When you dissociate users of a product from the revenue stream that supports it, the user’s health and wellbeing, let alone their satisfaction, becomes unimportant. The users aren’t paying for the service, so what you do to them, unless it gets them to stop using the service, is a far lower priority than keeping the advertisers who pay for the service happy.
As long as eyeballs continue to grace the service pages, misleading people, defrauding them, or allowing others to lie to them in attractive ways, is simply part of the revenue model. As long as it is profitable to feed these users false news they want to believe, then the social media companies are ok with it; as long as users continue to fall for scam ads from advertisers paying for them, that’s cool too.
In short, other than the reminder that someday, if these services don’t improve, they may be shut down or taken over, the industry is financially discouraged from making substantive changes. Even funding an effort to improve the benefits of social media from the user’s standpoint is problematic; because it has no connection to revenue, and it might possibly cause revenue to erode.

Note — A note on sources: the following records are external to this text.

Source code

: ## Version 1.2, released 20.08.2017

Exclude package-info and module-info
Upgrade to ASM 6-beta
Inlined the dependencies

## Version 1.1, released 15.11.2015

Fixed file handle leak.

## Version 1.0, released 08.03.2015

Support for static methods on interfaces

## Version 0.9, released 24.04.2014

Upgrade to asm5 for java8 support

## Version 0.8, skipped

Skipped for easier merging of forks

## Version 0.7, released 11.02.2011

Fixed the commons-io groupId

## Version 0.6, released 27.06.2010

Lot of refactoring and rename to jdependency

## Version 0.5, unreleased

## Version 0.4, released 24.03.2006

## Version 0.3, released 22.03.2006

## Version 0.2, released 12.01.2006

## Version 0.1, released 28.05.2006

When ethics come into conflict with revenues, ethics tends almost always to lose. At the heart of the problem is that social media’s incentives are directly opposed to making these platforms safer and more beneficial for those that use them.
Fixing Social Media
Since the core problem resulted from the decoupling of revenue from the user, the fix will likely start with coming up with ways to provide benefits that the user might find valuable enough to fund. Because social media posts are tied to your brand, perhaps a service that highlighted things that you should comment on and repost to advance your brand, and red-flagging things that might hurt it, would be worth funding.
You likely could focus on brand protection, but that kind of sounds like a shakedown program given that social media is the cause of the risk. I’ve certainly seen companies’ employees get aggressively proactive in generating damage for those that don’t pay for services like this, so protection alone seems to come with too many risks.
Things I’d pay for are curated connections to people that would help my career or further efforts, political, social, environmental, etc., in which I’m interested. Social media should already know a ton about my interests, close friends, goals, and desires. It could also curate the products it offers to assure that they are good values and present the ads in terms of things I might need, and then assure that what was promised in the ad was delivered in the product.
It is never good when your service is highlighted as the increasing source of scams.
At the heart of this effort should be to restore trust with users, rather than being a place where users are manipulated against their interests, cheated, and abused. Instead, social media should become a safe place where you can trust the content regardless of what that content is.
One area needs particular focus, and that is politics. Just fact checking the comments isn’t enough because people increasingly think that fact checkers are themselves biased. However, because these networks know so much about you, they could surface positions that would benefit you and flag those that do not.
In other words, get under the rhetoric and focus on the parts that impact your life. I can envision three alerts, no material impact, positive impact, and negative impact, with a link to explain why that position was taken for transparency and to further bolster trust in the service.
Netting this out, paid social media would become a place that would help your career, improve the quality of your friendships (not just the number of fake friends), and help you make decisions that would improve the quality of your life on your terms.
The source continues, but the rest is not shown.